Willem Jan Pluim (born 4 January 1989) is a Dutch professional footballer who plays as an attacking midfielder for Liga 1 club PSM Makassar.

Career
In 2008, Pluim broke through to the senior team of Vitesse after progressing through the youth academy. After making 36 appearances for the first team, the club sent him on a six-month loan in January 2011 to Roda JC, who secured an option to buy. The club triggered the option on 1 July 2011, signing him to a three-year contract.

Pluim was sent on a season-long loan to Zwolle for the 2012–13 season. After returning to Roda JC, he suffered relegation to the Eerste Divisie with the team in May 2014. On 2 February 2015, Pluim's contract with Roda JC was terminated by mutual agreement.
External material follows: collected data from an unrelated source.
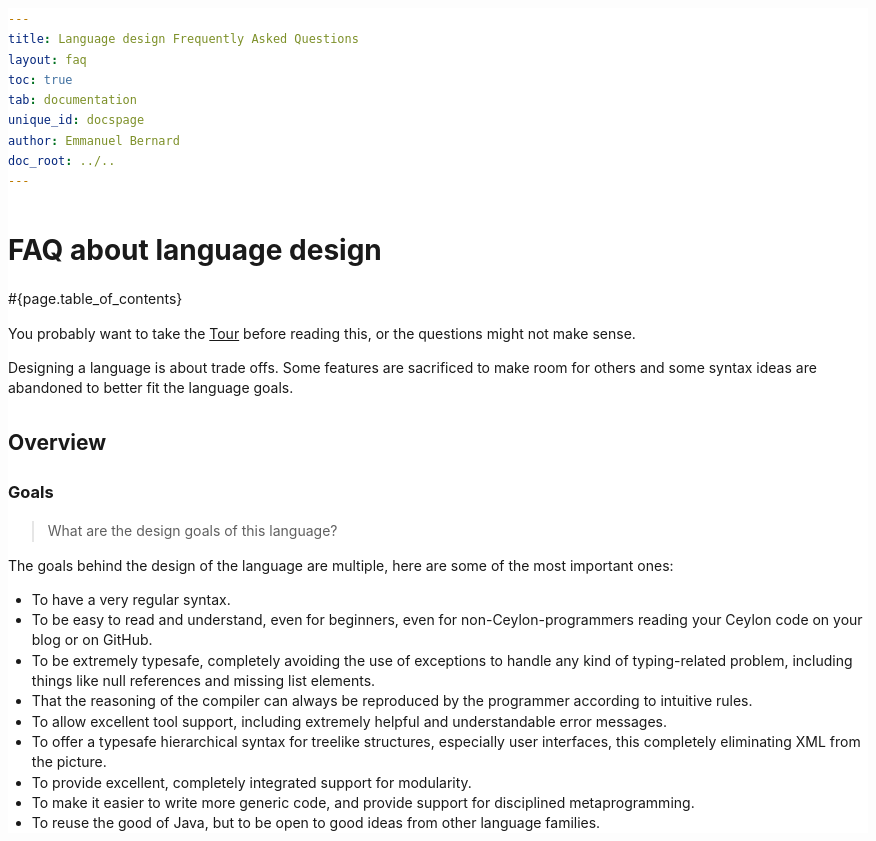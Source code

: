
 ```yaml
---
title: Language design Frequently Asked Questions 
layout: faq
toc: true
tab: documentation
unique_id: docspage
author: Emmanuel Bernard
doc_root: ../..
---
```


# FAQ about language design

#{page.table_of_contents}

You probably want to take the [Tour](#{page.doc_root}/tour) before 
reading this, or the questions might not make sense.

Designing a language is about trade offs. Some features are 
sacrificed to make room for others and some syntax ideas are 
abandoned to better fit the language goals.

## Overview

### Goals

> What are the design goals of this language?

The goals behind the design of the language are multiple, here are 
some of the most important ones:

* To have a very regular syntax.
* To be easy to read and understand, even for beginners, even for
  non-Ceylon-programmers reading your Ceylon code on your blog or 
  on GitHub.
* To be extremely typesafe, completely avoiding the use of 
  exceptions to handle any kind of typing-related problem, 
  including things like null references and missing list 
  elements.
* That the reasoning of the compiler can always be reproduced by
  the programmer according to intuitive rules.
* To allow excellent tool support, including extremely helpful and 
  understandable error messages.
* To offer a typesafe hierarchical syntax for treelike structures,
  especially user interfaces, this completely eliminating XML
  from the picture.
* To provide excellent, completely integrated support for 
  modularity.
* To make it easier to write more generic code, and provide support
  for disciplined metaprogramming.
* To reuse the good of Java, but to be open to good ideas from
  other language families.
Pluim signed a one-and-a-half year contract with Willem II on 4 February 2015. He made his debut ten days later as a 60th minute substitute for Robert Braber, in a competition match against Vitesse, which ended in a 2–0 loss. Pluim made eight appearances for Willem II for the remainder of the season, but did not appear in the plans of then head coach Jurgen Streppel in the following season. The club subsequently terminated his contract on 31 August 2015.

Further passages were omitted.